To some Western powers, it still appears convenience to deal with Arab sheiks and dictators than a representative state with modern institutions which would deal with you on basis of merits and not interest of corrupt individuals.
It argues that it is much easier to subdue a camel that kicks here and there with Bin Laden types – than smart ass who asks same platform and rights. But such colonial mentality fortunately is not sustainable at age of World Wide Web. It is increasingly giving way to endorsing freedom for all nations – nothing to guard its own interest. In that, true Western democrats are the best allies these nations have.
The Western paradoxical approach to these uprisings in Middle East is obvious.
On one hand, to deal with one guy – enormously unrepresented by his people, is too convenient and economical. That is why ultra-conservatives in West resist acknowledging so readily with “Arab Spring”. It is hopelessly trying to find its ways with other forms that would last decades if not centuries – just as it did with neocolonial arrangements after the Great War. And to some extend, they have reasons that such inspirations can be contained – thanks to these nations reluctance for cultural change.
On the other hand, there are many powerful and intelligent people in West who have realized that the business as usual in Middle East is rapidly fading. They know that the very survival of democracy – world democracy that is, is increasingly geared to the fact that freedom and human rights are to be for all regardless.
That said, in my humble opinion, the real threat in formation of vital democracies in the Middle East is its very culture. In vacuum of independent bodies, of civic institutions of checks and balances, of secular and democratic culture, it is the collaborative forces of internal and external powers that have a better chance to emerge.
I also argue – among all these nations in Middle East, Iran has a better prospect for true democracy and modernism. She is most fit to call it off from this cultural yoke. She has seen it and as they say no pains no gains. She has paid a huge price in its recent memory with Mullahs in reign. Yet alone, it has always guarded its sense of nationalism with keeping a skeptic eye on its religion. It is just the matter of time Iran will free itself of this religious yoke.

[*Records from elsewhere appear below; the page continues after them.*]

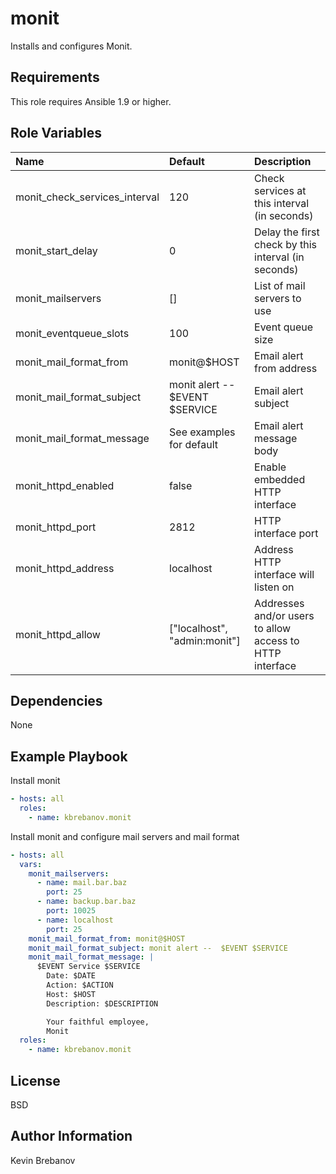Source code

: monit
=====

Installs and configures Monit.

Requirements
------------

This role requires Ansible 1.9 or higher.

Role Variables
--------------

| Name                          | Default                         | Description                                              |
|:------------------------------|:--------------------------------|:---------------------------------------------------------|
| monit_check_services_interval | 120                             | Check services at this interval (in seconds)             |
| monit_start_delay             | 0                               | Delay the first check by this interval (in seconds)      |
| monit_mailservers             | []                              | List of mail servers to use                              |
| monit_eventqueue_slots        | 100                             | Event queue size                                         |
| monit_mail_format_from        | monit@$HOST                     | Email alert from address                                 |
| monit_mail_format_subject     | monit alert --  $EVENT $SERVICE | Email alert subject                                      |
| monit_mail_format_message     | See examples for default        | Email alert message body                                 |
| monit_httpd_enabled           | false                           | Enable embedded HTTP interface                           |
| monit_httpd_port              | 2812                            | HTTP interface port                                      |
| monit_httpd_address           | localhost                       | Address HTTP interface will listen on                    |
| monit_httpd_allow             | ["localhost", "admin:monit"]    | Addresses and/or users to allow access to HTTP interface |

Dependencies
------------

None

Example Playbook
----------------

Install monit
```yaml
- hosts: all
  roles:
    - name: kbrebanov.monit
```

Install monit and configure mail servers and mail format
```yaml
- hosts: all
  vars:
    monit_mailservers:
      - name: mail.bar.baz
        port: 25
      - name: backup.bar.baz
        port: 10025
      - name: localhost
        port: 25
    monit_mail_format_from: monit@$HOST
    monit_mail_format_subject: monit alert --  $EVENT $SERVICE
    monit_mail_format_message: |
      $EVENT Service $SERVICE
        Date: $DATE
        Action: $ACTION
        Host: $HOST
        Description: $DESCRIPTION

        Your faithful employee,
        Monit
  roles:
    - name: kbrebanov.monit
```

License
-------

BSD

Author Information
------------------

Kevin Brebanov
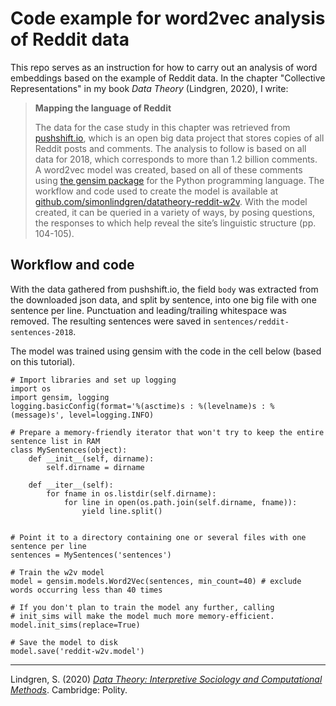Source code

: # Code example for word2vec analysis of Reddit data

This repo serves as an instruction for how to carry out an analysis of word embeddings based on the example of Reddit data. In the chapter "Collective Representations" in my book *Data Theory* (Lindgren, 2020), I write:

>**Mapping the language of Reddit**
>
>The data for the case study in this chapter was retrieved from [pushshift.io](https://pushshift.io), which is an open big data project that stores copies of all Reddit posts and comments. The analysis to follow is based on all data for 2018, which corresponds to more than 1.2 billion comments. A word2vec model was created, based on all of these comments using [the gensim package](https://github.com/RaRe-Technologies/gensim) for the Python programming language. The workflow and code used to create the model is available at [github.com/simonlindgren/datatheory-reddit-w2v](https://github.com/simonlindgren/datatheory-reddit-w2v). With the model created, it can be queried in a variety of ways, by posing questions, the responses to which help reveal the site’s linguistic structure (pp. 104-105).

## Workflow and code

With the data gathered from pushshift.io, the field `body` was extracted from the downloaded json data, and split by sentence, into one big file with one sentence per line. Punctuation and leading/trailing whitespace was removed. The resulting sentences were saved in `sentences/reddit-sentences-2018`.

The model was trained using gensim with the code in the cell below (based on this tutorial).

```
# Import libraries and set up logging
import os
import gensim, logging
logging.basicConfig(format='%(asctime)s : %(levelname)s : %(message)s', level=logging.INFO)

# Prepare a memory-friendly iterator that won't try to keep the entire sentence list in RAM 
class MySentences(object):
    def __init__(self, dirname):
        self.dirname = dirname
 
    def __iter__(self):
        for fname in os.listdir(self.dirname):
            for line in open(os.path.join(self.dirname, fname)):
                yield line.split()
 
 
# Point it to a directory containing one or several files with one sentence per line 
sentences = MySentences('sentences')

# Train the w2v model
model = gensim.models.Word2Vec(sentences, min_count=40) # exclude words occurring less than 40 times

# If you don't plan to train the model any further, calling 
# init_sims will make the model much more memory-efficient.
model.init_sims(replace=True)

# Save the model to disk
model.save('reddit-w2v.model')
```


----
Lindgren, S. (2020) [*Data Theory: Interpretive Sociology and Computational Methods*](https://politybooks.com/bookdetail/?isbn=9781509539277&subject_id=3&tag_id=42). Cambridge: Polity.

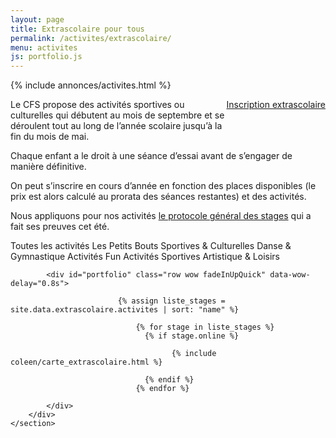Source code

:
 ```yaml
---
layout: page
title: Extrascolaire pour tous
permalink: /activites/extrascolaire/
menu: activites
js: portfolio.js
---
```

{% include annonces/activites.html %}

<div class="col-md-4" style="float: right; margin-bottom: 20px;">
	<a href="https://www12.iclub.be/myiclub3_CFS_register.asp?ClubID=559&LG=FR&Categorie=6" class="btn btn-block btn-info-filled" target="_blank">Inscription extrascolaire</a>
</div>

<!-- NE PAS MODIFIER AU DESSUS DE CETTE LIGNE -->

Le CFS propose des activités sportives ou culturelles qui débutent au mois de septembre et se déroulent tout au long de l’année scolaire jusqu’à la fin du mois de mai.

Chaque enfant a le droit à une séance d’essai avant de s’engager de manière définitive.

On peut s’inscrire en cours d’année en fonction des places disponibles (le prix est alors calculé au prorata des séances restantes) et des activités.

Nous appliquons pour nos activités [le protocole général des stages](/stages/protocole/general/) qui a fait ses preuves cet été.

<!-- NE PAS MODIFIER EN DESSOUS DE CETTE LIGNE -->

<div id="content">
    <section id="portfolio" class="section">
         <div class="row">
            <div class="col-md-12">
              	<div class="controls text-center wow fadeInUpQuick" data-wow-delay=".6s">
	                <a class="filter active btn-stage btn-stage-all btn btn-common col-md-12 btn-block" data-filter="all">
	                  Toutes les activités
	                </a>
	                <a class="filter btn-stage btn-stage-bouts btn btn-common col-md-6 col-lg-4 col-xl-3" data-filter=".bouts">
	                  Les Petits Bouts 
	                </a>
	                <a class="filter btn-stage btn-stage-culturelles btn btn-common col-md-6 col-lg-4 col-xl-3" data-filter=".culturelles">
	                  Sportives & Culturelles
	                </a>
	                <a class="filter btn-stage btn-stage-danse btn btn-common col-md-6 col-lg-4 col-xl-3" data-filter=".danse">
	                  Danse & Gymnastique
	                </a>
	                <a class="filter btn-stage btn-stage-fun btn btn-common col-md-6 col-lg-4 col-xl-3" data-filter=".fun">
	                  Activités Fun 
	                </a>
	                <a class="filter btn-stage btn-stage-sportives btn btn-common col-md-6 col-lg-4 col-xl-3" data-filter=".sportives">
	                  Activités Sportives 
	                </a>
	                <a class="filter btn-stage btn-stage-artistiques btn btn-common col-md-6 col-lg-4 col-xl-3" data-filter=".artistiques">
	                  Artistique & Loisirs
	                </a>
              	</div>
            </div>
            
            <div id="portfolio" class="row wow fadeInUpQuick" data-wow-delay="0.8s">

							{% assign liste_stages = site.data.extrascolaire.activites | sort: "name" %}
								
								{% for stage in liste_stages %}
								  {% if stage.online %}

										{% include coleen/carte_extrascolaire.html %}

								  {% endif %}
								{% endfor %}

        	</div>
        </div>
	</section>
</div>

Iranians have seen all degrees of painful mixture of state and religion in their history apex of which is Islamic Republic. But the end is inevitably – emerging with a mass craving for separation of state and religion at a constitutional level. It is coming par mass educated demands. And that is what I argue Iranian should hesitate to wish to be any others in Middle East Islam.
Under shadows of minarets and entwined screeching sounds that call the Sheiks in line, the reflection of sun rays on blue domes, and the cheek wrinkles of dark faces followed by bushy hennaed beards topped with red turbans – there is not much room for economic productivity yet alone artistic creativity.
The vivid image I can not resist but display here is a restless camel ride on by a rag-head jockey – though arguably is a fancy orientalist ornaments … but by good account, it is well suited with corrupted oil sheiks whose immediate worries are not to miss any of the five prayers. Call it racist. Fine.
As pessimistic I am and as petty I have referred the prospect of real change in Arab world, I need to argue a thing or so that does counter my own premise. And that, above all, is the phenomenal power of internet which is the most revolutionary friend for the progressive youth of these nations to subjugate this cultural disadvantage. Freedom comes but without pain is not possible. Hence, having Islamists in power for a decade or so is not a bad start.